• _Input for this task_
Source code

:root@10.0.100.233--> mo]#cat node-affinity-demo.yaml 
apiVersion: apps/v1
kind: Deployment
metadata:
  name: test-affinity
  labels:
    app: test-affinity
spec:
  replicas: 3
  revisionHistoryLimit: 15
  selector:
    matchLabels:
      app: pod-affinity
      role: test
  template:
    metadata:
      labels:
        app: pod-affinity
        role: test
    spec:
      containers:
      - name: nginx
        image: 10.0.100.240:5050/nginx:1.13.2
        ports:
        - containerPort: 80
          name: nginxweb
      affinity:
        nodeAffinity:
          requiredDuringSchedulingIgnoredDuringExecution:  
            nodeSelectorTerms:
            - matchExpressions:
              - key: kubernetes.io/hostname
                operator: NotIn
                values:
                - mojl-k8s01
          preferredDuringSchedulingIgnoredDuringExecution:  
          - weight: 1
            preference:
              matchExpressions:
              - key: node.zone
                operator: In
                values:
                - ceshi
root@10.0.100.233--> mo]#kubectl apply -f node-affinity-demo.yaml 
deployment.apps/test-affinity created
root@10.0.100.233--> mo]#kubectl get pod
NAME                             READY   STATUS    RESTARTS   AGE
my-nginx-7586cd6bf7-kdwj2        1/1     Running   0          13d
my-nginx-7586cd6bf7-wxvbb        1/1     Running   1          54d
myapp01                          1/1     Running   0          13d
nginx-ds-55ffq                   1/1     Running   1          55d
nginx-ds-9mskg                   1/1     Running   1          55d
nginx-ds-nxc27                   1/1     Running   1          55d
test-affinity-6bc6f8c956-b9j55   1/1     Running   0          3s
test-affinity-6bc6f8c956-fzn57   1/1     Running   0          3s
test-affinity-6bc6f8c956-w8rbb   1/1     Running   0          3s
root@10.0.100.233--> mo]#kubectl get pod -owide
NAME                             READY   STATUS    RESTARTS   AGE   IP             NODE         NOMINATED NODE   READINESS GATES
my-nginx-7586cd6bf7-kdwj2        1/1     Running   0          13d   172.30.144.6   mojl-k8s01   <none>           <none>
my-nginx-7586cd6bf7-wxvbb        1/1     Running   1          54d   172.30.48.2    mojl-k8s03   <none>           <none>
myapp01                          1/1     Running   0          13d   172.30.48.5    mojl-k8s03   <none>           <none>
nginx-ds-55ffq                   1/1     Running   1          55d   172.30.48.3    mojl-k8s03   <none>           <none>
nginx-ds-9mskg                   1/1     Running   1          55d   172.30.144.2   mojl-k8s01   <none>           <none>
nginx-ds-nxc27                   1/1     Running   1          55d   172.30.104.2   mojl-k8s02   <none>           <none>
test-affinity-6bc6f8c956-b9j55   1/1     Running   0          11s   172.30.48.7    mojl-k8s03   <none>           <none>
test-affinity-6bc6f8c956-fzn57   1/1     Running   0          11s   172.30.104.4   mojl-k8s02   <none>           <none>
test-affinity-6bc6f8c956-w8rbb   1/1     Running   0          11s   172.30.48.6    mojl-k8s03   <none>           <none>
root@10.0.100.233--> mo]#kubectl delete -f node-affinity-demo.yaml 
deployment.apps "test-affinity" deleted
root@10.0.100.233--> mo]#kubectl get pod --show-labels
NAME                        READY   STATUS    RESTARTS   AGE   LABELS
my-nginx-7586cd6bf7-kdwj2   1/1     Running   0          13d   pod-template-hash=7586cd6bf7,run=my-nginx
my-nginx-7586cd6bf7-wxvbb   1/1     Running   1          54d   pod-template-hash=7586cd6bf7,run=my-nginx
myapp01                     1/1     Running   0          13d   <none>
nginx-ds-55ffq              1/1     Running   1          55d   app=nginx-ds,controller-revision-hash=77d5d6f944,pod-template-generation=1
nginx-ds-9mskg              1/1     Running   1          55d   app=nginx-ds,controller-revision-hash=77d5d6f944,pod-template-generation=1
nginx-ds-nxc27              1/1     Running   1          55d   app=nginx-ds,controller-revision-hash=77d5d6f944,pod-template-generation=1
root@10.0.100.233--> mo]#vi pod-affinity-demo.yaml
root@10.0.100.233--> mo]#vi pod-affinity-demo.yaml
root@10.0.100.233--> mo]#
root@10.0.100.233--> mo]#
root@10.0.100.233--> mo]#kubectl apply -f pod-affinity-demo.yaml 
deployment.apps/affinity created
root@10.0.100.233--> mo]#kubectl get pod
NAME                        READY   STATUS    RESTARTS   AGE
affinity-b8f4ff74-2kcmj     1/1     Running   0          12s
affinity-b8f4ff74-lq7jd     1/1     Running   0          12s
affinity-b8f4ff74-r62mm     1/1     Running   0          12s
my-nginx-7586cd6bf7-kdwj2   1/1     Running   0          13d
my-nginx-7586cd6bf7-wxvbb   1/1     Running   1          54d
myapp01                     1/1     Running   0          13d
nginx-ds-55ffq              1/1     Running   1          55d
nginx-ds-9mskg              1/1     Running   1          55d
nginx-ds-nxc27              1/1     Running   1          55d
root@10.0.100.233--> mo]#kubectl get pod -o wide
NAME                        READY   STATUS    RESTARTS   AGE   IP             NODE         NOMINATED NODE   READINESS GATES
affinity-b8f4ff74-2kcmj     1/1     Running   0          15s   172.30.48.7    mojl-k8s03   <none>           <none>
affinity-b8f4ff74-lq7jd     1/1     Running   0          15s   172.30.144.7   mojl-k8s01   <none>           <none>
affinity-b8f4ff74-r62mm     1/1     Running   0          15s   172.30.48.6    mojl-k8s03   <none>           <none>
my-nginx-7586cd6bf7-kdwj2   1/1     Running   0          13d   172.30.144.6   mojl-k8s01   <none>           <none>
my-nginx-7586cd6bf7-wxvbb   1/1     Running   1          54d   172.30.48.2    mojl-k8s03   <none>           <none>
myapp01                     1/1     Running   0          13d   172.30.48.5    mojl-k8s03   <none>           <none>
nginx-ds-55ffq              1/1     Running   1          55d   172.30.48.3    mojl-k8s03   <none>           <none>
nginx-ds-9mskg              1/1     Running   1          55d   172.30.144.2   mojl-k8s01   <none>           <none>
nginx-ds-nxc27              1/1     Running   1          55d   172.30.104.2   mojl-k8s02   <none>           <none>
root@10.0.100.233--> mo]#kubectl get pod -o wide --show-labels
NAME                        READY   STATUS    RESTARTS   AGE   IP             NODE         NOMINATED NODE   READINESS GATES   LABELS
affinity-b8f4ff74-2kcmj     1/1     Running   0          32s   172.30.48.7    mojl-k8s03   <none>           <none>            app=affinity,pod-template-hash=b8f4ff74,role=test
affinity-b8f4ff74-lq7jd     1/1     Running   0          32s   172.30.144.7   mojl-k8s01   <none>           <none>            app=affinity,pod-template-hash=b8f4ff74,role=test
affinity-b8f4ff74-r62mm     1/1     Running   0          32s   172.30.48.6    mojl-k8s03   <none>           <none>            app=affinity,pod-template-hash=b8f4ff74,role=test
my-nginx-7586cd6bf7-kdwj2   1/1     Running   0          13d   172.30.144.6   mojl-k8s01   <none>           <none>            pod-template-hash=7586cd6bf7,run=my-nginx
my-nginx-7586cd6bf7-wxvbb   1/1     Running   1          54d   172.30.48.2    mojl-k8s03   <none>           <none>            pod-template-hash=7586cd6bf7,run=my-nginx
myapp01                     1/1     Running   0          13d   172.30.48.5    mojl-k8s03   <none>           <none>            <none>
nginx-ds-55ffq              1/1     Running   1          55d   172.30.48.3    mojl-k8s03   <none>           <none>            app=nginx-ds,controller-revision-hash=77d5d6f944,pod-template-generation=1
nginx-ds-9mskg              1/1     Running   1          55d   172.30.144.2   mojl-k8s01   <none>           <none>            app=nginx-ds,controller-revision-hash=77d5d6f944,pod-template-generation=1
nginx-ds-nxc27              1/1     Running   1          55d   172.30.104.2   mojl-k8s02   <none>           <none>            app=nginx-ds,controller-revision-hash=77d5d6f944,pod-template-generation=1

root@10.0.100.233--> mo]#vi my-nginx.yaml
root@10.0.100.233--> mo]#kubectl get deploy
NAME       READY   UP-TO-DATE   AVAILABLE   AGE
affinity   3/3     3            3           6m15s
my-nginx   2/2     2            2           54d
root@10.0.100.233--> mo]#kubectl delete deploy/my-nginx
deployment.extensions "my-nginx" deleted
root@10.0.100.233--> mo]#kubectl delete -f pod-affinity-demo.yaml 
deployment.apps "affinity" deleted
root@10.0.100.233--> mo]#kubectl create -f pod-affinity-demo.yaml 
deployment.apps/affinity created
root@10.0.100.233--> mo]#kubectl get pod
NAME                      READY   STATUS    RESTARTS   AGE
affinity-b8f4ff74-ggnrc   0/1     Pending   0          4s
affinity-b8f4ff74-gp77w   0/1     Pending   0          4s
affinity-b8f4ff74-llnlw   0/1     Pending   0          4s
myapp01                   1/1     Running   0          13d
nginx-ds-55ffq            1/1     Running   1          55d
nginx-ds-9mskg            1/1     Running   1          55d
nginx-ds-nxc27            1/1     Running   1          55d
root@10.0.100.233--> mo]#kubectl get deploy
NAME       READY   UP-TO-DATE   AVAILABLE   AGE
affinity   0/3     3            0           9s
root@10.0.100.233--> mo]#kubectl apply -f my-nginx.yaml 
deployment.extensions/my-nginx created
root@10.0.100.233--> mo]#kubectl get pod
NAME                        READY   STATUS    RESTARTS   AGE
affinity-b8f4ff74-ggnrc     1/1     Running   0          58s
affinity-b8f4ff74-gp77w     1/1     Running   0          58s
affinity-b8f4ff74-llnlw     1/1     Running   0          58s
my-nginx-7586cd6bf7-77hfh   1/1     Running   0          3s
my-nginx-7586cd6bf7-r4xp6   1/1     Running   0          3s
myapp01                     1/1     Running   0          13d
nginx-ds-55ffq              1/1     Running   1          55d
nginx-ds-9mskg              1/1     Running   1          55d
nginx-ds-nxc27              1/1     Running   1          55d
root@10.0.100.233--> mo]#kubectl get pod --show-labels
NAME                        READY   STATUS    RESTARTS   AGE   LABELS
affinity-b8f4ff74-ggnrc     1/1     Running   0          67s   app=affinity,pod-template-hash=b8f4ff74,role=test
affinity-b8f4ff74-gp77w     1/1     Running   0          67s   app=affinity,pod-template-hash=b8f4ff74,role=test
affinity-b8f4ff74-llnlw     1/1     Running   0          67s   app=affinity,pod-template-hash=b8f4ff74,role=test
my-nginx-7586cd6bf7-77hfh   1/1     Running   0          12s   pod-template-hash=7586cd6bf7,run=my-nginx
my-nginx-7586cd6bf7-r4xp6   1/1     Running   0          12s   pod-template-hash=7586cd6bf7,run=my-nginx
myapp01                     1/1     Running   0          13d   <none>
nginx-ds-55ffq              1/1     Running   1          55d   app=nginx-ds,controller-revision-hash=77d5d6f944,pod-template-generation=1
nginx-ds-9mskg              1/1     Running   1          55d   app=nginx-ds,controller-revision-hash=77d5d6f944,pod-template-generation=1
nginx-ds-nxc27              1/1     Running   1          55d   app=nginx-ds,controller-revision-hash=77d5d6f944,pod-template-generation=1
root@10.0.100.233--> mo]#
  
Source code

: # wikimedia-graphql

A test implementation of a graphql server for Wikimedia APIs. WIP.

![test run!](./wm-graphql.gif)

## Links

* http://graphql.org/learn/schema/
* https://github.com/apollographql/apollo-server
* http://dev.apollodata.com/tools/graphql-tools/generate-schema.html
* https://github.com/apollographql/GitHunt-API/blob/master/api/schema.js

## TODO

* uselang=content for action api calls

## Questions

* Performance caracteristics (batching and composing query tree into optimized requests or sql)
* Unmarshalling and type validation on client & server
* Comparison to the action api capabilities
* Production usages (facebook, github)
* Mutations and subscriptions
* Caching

• _Task requirements_
Search the listing above for the string "GATES". Copy every line that contains it.

• _Solution to this task_
NAME                             READY   STATUS    RESTARTS   AGE   IP             NODE         NOMINATED NODE   READINESS GATES
NAME                        READY   STATUS    RESTARTS   AGE   IP             NODE         NOMINATED NODE   READINESS GATES
NAME                        READY   STATUS    RESTARTS   AGE   IP             NODE         NOMINATED NODE   READINESS GATES   LABELS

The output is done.